El humor es una de las claves de esta comedia naturalista, fresca y habitada por el desparpajo y la sinceridad, que pudo, siéndolo más aún cuando asocia los extásis religiosos con los profanos, ser aún más transgresora.
Que pudo haber evitado ciertos clichés costumbristas como el retrato de las beatas o la reivindicación, a todos los efectos, de cierto tipo de sexualidad heteronormativa y del porno light.

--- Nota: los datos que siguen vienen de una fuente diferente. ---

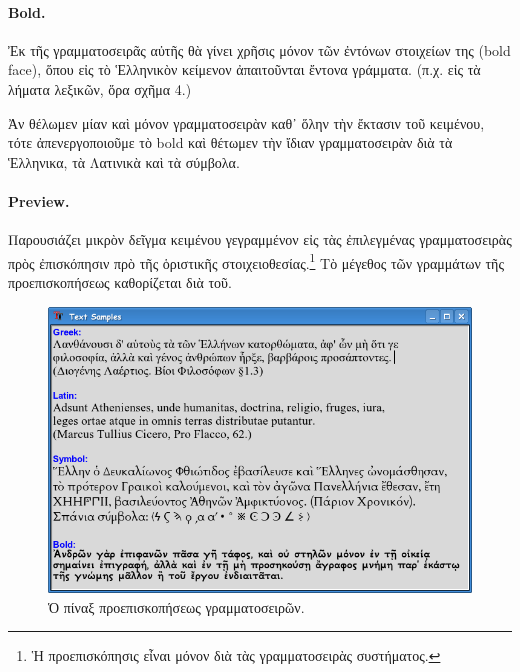 \documentclass[12pt,a4paper]{article}
\begin{document}
    \paragraph{Bold.} Ἐκ τῆς γραμματοσειρᾶς αὐτῆς θὰ γίνει χρῆσις μόνον
      τῶν ἐντόνων στοιχείων της (bold face), ὅπου εἰς τὸ Ἑλληνικὸν κείμενον
      ἀπαιτοῦνται ἔντονα γράμματα. (π.χ. εἰς τὰ λήματα λεξικῶν,
      ὅρα σχῆμα 4.)

      \vspace{3mm}
      \noindent
      Ἀν θέλωμεν μίαν καὶ μόνον γραμματοσειρὰν καθ᾽ ὅλην τὴν ἔκτασιν τοῦ
      κειμένου, τότε ἀπενεργοποιοῦμε
      τὸ bold καὶ θέτωμεν τὴν ἴδιαν γραμματοσειρὰν διὰ τὰ
      Ἑλληνικα, τὰ Λατινικὰ καὶ τὰ σύμβολα.
    \paragraph{Preview.} Παρουσιάζει μικρὸν δεῖγμα
      κειμένου γεγραμμένον εἰς τὰς ἐπιλεγμένας γραμματοσειρὰς πρὸς
      ἐπισκόπησιν πρὸ τῆς ὁριστικῆς
      στοιχειοθεσίας.\footnote{Ἡ προεπισκόπησις εἶναι μόνον διὰ τὰς
                                γραμματοσειρὰς συστήματος.}
      Τὸ μέγεθος τῶν γραμμάτων τῆς προεπισκοπήσεως καθορίζεται διὰ
      τοῦ.
                \begin{figure}[htb]
                  \begin{center}
                    \includegraphics[scale=0.5]{../images/textsamples.png}
                    \caption{Ὁ πίναξ προεπισκοπήσεως γραμματοσειρῶν.}
                  \end{center}
                \end{figure}
\end{document}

Pese a todo ello, rebosa vitalidad, energía, encanto y sororidad. Una visibilización del cuerpo y de los deseos negados ý ocultos, también cinematográficamente, de las mujeres mayores, mientras que ellos siguen manteniendo romances fílmicos, y reales, con jóvenes que podían ser sus hijas o sus nietas.

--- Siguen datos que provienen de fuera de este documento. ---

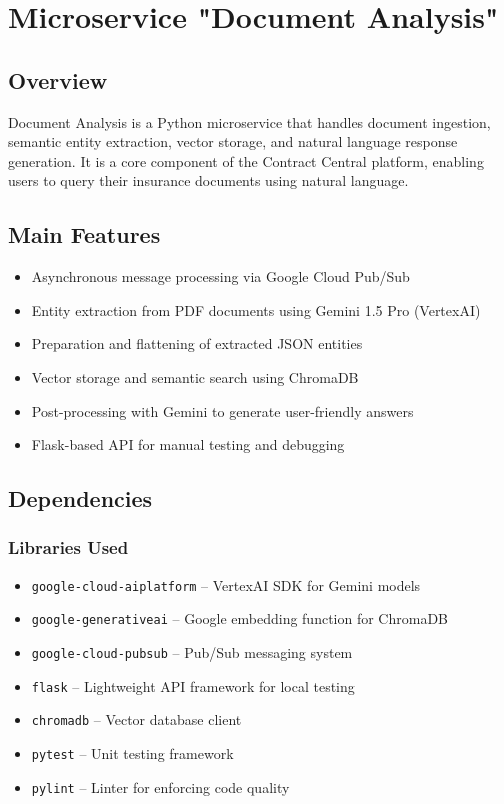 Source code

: \chapter{Microservice "Document Analysis"}

\section{Overview}
Document Analysis is a Python microservice that handles document ingestion, semantic entity extraction, vector storage, and natural language response generation. It is a core component of the Contract Central platform, enabling users to query their insurance documents using natural language.

\section{Main Features}
\begin{itemize}
    \item Asynchronous message processing via Google Cloud Pub/Sub
    \item Entity extraction from PDF documents using Gemini 1.5 Pro (VertexAI)
    \item Preparation and flattening of extracted JSON entities
    \item Vector storage and semantic search using ChromaDB
    \item Post-processing with Gemini to generate user-friendly answers
    \item Flask-based API for manual testing and debugging
\end{itemize}

\section{Dependencies}

\subsection{Libraries Used}
\begin{itemize}
    \item \texttt{google-cloud-aiplatform} -- VertexAI SDK for Gemini models
    \item \texttt{google-generativeai} -- Google embedding function for ChromaDB
    \item \texttt{google-cloud-pubsub} -- Pub/Sub messaging system
    \item \texttt{flask} -- Lightweight API framework for local testing
    \item \texttt{chromadb} -- Vector database client
    \item \texttt{pytest} -- Unit testing framework
    \item \texttt{pylint} -- Linter for enforcing code quality
\end{itemize}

Una aproximación, en una escena muy emotiva, a la comprensión de una madre hacia su hija, algo que también le ocurrió a Ortega con la suya. Un retrato a la amistad femenina. Un intento de compaginar las pulsiones corporales con las espirituales. Un…
Producción española fechada en el año en curso, de 84 minutos de metraje. La fotografía muy bien, efectos especiales incluídos, Fran Fernández Pardo y otro tanto puede decirse de su banda sonora, que subraya tan bien lo narrado, a cargo de Paloma Peñarrubia. La puesta en escena, los encuadres y el resto del reparto coral, son más que solventes.
Tienen que verla y apoyarla.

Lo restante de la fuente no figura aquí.